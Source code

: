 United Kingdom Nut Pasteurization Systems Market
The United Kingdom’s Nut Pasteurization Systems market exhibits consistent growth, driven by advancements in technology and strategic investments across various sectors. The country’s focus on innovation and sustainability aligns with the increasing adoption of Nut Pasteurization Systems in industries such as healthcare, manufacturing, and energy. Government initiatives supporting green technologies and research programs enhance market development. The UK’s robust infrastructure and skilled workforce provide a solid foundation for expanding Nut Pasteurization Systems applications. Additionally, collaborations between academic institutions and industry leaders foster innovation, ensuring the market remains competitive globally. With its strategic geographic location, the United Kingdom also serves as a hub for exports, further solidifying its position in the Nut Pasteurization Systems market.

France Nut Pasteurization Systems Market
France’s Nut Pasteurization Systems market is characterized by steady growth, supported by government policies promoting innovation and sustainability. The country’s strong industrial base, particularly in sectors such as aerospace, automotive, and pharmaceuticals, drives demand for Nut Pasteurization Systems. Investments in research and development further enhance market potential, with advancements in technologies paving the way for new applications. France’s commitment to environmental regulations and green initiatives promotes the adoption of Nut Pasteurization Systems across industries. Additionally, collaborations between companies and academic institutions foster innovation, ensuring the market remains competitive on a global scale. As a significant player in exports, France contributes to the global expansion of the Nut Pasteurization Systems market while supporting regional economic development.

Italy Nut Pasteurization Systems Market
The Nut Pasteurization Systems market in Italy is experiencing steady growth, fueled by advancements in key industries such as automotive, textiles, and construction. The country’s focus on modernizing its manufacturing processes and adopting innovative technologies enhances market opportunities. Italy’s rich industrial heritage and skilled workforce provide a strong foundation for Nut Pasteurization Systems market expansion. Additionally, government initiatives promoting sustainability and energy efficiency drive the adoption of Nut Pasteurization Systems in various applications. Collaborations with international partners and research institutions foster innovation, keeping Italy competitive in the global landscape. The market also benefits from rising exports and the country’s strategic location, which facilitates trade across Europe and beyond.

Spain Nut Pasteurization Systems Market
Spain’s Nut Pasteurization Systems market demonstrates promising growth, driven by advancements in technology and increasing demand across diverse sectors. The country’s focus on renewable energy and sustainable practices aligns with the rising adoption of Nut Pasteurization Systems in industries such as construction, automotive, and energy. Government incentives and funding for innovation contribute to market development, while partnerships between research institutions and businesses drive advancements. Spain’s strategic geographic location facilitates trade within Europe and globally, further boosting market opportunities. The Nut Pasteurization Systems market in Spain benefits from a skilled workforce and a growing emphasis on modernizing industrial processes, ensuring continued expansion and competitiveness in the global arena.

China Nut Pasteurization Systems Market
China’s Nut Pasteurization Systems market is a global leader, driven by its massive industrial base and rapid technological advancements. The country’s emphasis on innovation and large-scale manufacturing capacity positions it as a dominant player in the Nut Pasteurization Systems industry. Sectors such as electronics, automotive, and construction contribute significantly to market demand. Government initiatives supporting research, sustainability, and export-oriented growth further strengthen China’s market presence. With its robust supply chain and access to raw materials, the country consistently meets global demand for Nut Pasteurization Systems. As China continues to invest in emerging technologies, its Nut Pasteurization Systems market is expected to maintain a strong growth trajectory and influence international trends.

### Brief
What you return must match the listing exactly, line for line.

### Task solution
Source code

: United Kingdom Nut Pasteurization Systems Market
The United Kingdom’s Nut Pasteurization Systems market exhibits consistent growth, driven by advancements in technology and strategic investments across various sectors. The country’s focus on innovation and sustainability aligns with the increasing adoption of Nut Pasteurization Systems in industries such as healthcare, manufacturing, and energy. Government initiatives supporting green technologies and research programs enhance market development. The UK’s robust infrastructure and skilled workforce provide a solid foundation for expanding Nut Pasteurization Systems applications. Additionally, collaborations between academic institutions and industry leaders foster innovation, ensuring the market remains competitive globally. With its strategic geographic location, the United Kingdom also serves as a hub for exports, further solidifying its position in the Nut Pasteurization Systems market.

France Nut Pasteurization Systems Market
France’s Nut Pasteurization Systems market is characterized by steady growth, supported by government policies promoting innovation and sustainability. The country’s strong industrial base, particularly in sectors such as aerospace, automotive, and pharmaceuticals, drives demand for Nut Pasteurization Systems. Investments in research and development further enhance market potential, with advancements in technologies paving the way for new applications. France’s commitment to environmental regulations and green initiatives promotes the adoption of Nut Pasteurization Systems across industries. Additionally, collaborations between companies and academic institutions foster innovation, ensuring the market remains competitive on a global scale. As a significant player in exports, France contributes to the global expansion of the Nut Pasteurization Systems market while supporting regional economic development.

Italy Nut Pasteurization Systems Market
The Nut Pasteurization Systems market in Italy is experiencing steady growth, fueled by advancements in key industries such as automotive, textiles, and construction. The country’s focus on modernizing its manufacturing processes and adopting innovative technologies enhances market opportunities. Italy’s rich industrial heritage and skilled workforce provide a strong foundation for Nut Pasteurization Systems market expansion. Additionally, government initiatives promoting sustainability and energy efficiency drive the adoption of Nut Pasteurization Systems in various applications. Collaborations with international partners and research institutions foster innovation, keeping Italy competitive in the global landscape. The market also benefits from rising exports and the country’s strategic location, which facilitates trade across Europe and beyond.

Spain Nut Pasteurization Systems Market
Spain’s Nut Pasteurization Systems market demonstrates promising growth, driven by advancements in technology and increasing demand across diverse sectors. The country’s focus on renewable energy and sustainable practices aligns with the rising adoption of Nut Pasteurization Systems in industries such as construction, automotive, and energy. Government incentives and funding for innovation contribute to market development, while partnerships between research institutions and businesses drive advancements. Spain’s strategic geographic location facilitates trade within Europe and globally, further boosting market opportunities. The Nut Pasteurization Systems market in Spain benefits from a skilled workforce and a growing emphasis on modernizing industrial processes, ensuring continued expansion and competitiveness in the global arena.

China Nut Pasteurization Systems Market
China’s Nut Pasteurization Systems market is a global leader, driven by its massive industrial base and rapid technological advancements. The country’s emphasis on innovation and large-scale manufacturing capacity positions it as a dominant player in the Nut Pasteurization Systems industry. Sectors such as electronics, automotive, and construction contribute significantly to market demand. Government initiatives supporting research, sustainability, and export-oriented growth further strengthen China’s market presence. With its robust supply chain and access to raw materials, the country consistently meets global demand for Nut Pasteurization Systems. As China continues to invest in emerging technologies, its Nut Pasteurization Systems market is expected to maintain a strong growth trajectory and influence international trends.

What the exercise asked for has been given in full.